I wrote: No way, Jose. I'll apologize for lots of things, but never my opinion.

We had our dukes up. It was a fistfight without any fists. There was a gulf between us.

"A wedge," Donna would later say.

Then, Donna did something unexpected. Something extraordinary.

She broke the cycle.

She set her sights on a different goal. Not winning the argument, but something else.

"Reconciliation," she said.

One day in September, Donna took out her stationery -- a watercolor of five dogs on blue deck chairs at the beach -- and wrote me a letter and mailed it in an envelope the color of Destin sand.

It arrived in the newsroom.

In black cursive, she wrote six sentences that changed everything. Instead of condemning, they were complimentary. Instead of egging our conflict on, she encouraged common ground.

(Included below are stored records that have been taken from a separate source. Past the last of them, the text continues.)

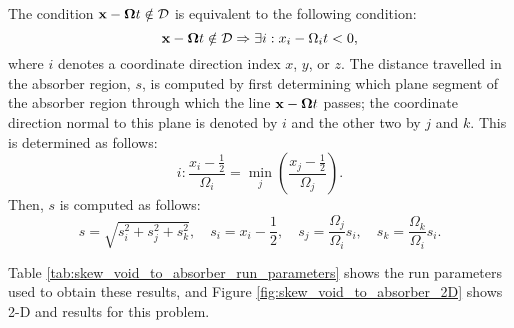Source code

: The condition $\mathbf{x}-\mathbf{\Omega}t\notin\mathcal{D}$ is equivalent to the
following condition:
\[
   \mathbf{x}-\mathbf{\Omega}t\notin\mathcal{D} \Rightarrow
   \exists i: x_i-\Omega_i t < 0,
\]
where $i$ denotes a coordinate direction index $x$, $y$, or $z$.
The distance travelled in the absorber region, $s$, is computed
by first determining which plane segment of the absorber region
through which the line $\mathbf{x}-\mathbf{\Omega}t$ passes; the coordinate
direction normal to this plane is denoted by $i$ and the other
two by $j$ and $k$. This is determined as follows:
\[
   i: \frac{x_i-\frac{1}{2}}{\Omega_i} = \min\limits_j\left(
      \frac{x_j-\frac{1}{2}}{\Omega_j}\right).
\]
Then, $s$ is computed as follows:
\[
   s=\sqrt{s_i^2 + s_j^2 + s_k^2}, \quad
   s_i=x_i-\frac{1}{2}, \quad
   s_j=\frac{\Omega_j}{\Omega_i}s_i, \quad
   s_k=\frac{\Omega_k}{\Omega_i}s_i.
\]

Table \ref{tab:skew_void_to_absorber_run_parameters} shows the run parameters used
to obtain these results, and Figure \ref{fig:skew_void_to_absorber_2D}
shows 2-D and results for this problem.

The letter was disarming and graceful and warm. It was an olive branch in the midst of our tiny battle.

"Yours truly," she wrote.

Then, I wrote back, softer than before.

We began to email.

Last week, we met at Wally's for lunch.

"I'll have the stew," she told the waitress.

"Me too," I said.

For nearly an hour, we talked family, jobs, God and headlines. We learned about each other. (She works at Henegar/CBI Counseling Center. She also is a grandmother who loves her grandkids.) Found out we share similar friends. (Hi, Henry and Jane). We read the same authors. (Donald Miller, and she even gave me a copy of his book.) Who knew?

It was an act of remembering and redefining and refocusing. She and I no longer approached one another through our differences, but through our similarities. It is a magnificent, humbling thing to experience -- the person you once saw as opposition, now as friend.

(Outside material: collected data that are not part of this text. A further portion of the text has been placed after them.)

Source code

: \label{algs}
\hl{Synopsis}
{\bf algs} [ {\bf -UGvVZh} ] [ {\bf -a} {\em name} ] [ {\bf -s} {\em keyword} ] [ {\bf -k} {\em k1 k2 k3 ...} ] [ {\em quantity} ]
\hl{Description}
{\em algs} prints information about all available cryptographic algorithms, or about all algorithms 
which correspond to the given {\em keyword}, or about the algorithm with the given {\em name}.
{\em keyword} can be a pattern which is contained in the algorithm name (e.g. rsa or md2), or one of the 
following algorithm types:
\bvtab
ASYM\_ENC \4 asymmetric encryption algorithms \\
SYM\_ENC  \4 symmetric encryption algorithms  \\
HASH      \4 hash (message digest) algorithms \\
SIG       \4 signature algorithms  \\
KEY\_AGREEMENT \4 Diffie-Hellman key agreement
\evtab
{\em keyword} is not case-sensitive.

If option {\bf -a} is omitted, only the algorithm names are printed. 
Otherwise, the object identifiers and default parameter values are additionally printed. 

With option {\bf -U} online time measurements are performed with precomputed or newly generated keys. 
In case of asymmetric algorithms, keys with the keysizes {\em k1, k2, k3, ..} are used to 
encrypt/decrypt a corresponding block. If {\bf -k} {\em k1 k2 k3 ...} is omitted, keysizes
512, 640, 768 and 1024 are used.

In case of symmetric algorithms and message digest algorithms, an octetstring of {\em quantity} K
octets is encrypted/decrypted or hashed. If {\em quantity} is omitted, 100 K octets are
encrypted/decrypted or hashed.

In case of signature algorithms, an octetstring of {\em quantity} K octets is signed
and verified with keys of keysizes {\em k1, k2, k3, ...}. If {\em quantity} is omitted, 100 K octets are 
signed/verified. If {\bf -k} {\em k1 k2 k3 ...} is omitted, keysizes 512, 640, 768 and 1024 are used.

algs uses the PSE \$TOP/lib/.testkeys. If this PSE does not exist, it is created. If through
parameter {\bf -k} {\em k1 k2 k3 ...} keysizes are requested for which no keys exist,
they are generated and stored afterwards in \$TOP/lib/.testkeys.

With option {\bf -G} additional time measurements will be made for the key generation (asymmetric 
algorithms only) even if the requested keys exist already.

We broke bread together, in this Thanksgiving come early.

"Be ye reconciled," St. Paul wrote.

When we pull back the curtains, we find that we have far more in common than not. Lay out end to end the hopes and fears of all the people around you, and you'd see they match yours, note for note, page for page.

I forget that.

The sweetly hard work of reconciliation asks us not to.

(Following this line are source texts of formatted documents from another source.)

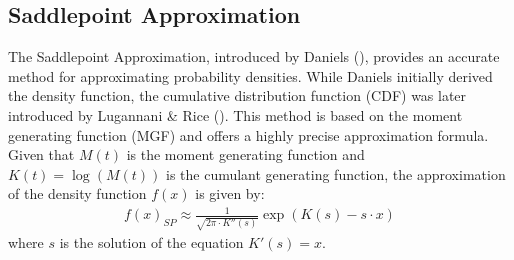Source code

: \subsection{Saddlepoint Approximation}

The Saddlepoint Approximation, introduced by Daniels (\citeyear{danielsSaddlepointApproximationsStatistics1954}), provides an accurate method for approximating probability densities. While Daniels initially derived the density function, the cumulative distribution function (CDF) was later introduced by Lugannani & Rice (\citeyear{lugannaniSaddlePointApproximation1980}). This method is based on the moment generating function (MGF) and offers a highly precise approximation formula. Given that $M(t)$ is the moment generating function and $K(t) = \log(M(t))$ is the cumulant generating function, the approximation of the density function $f(x)$ is given by:
\begin{align}
    \label{eq:sp_approximation}
    f(x)_{SP} \approx \frac{1}{\sqrt{2\pi\cdot K''(s)}}\exp(K(s) - s\cdot x)
\end{align}
where $s$ is the solution of the equation $K'(s) = x$.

"It is necessary in all our relationships," Donna said. "Marriage, children, the church, our community."

Yes, our reconciliation was small and inconsequential to everyone but us.

But it still mattered.

We spoke honestly, not whitewashing what the other had said or done. But we also welcomed a bridge back to common ground. The theology that once divided us was restored via the theology that unites us.

"Love," Donna said.

Yes, I still believe what I believe.

She does, too.

But that difference is not what defines us.

"I am so grateful," she said. "Thank you."

Anything for a friend.

Contact David Cook at dcook@timesfreepress.com or 423-757-6329. Follow him on Facebook and Twitter at DavidCookTFP.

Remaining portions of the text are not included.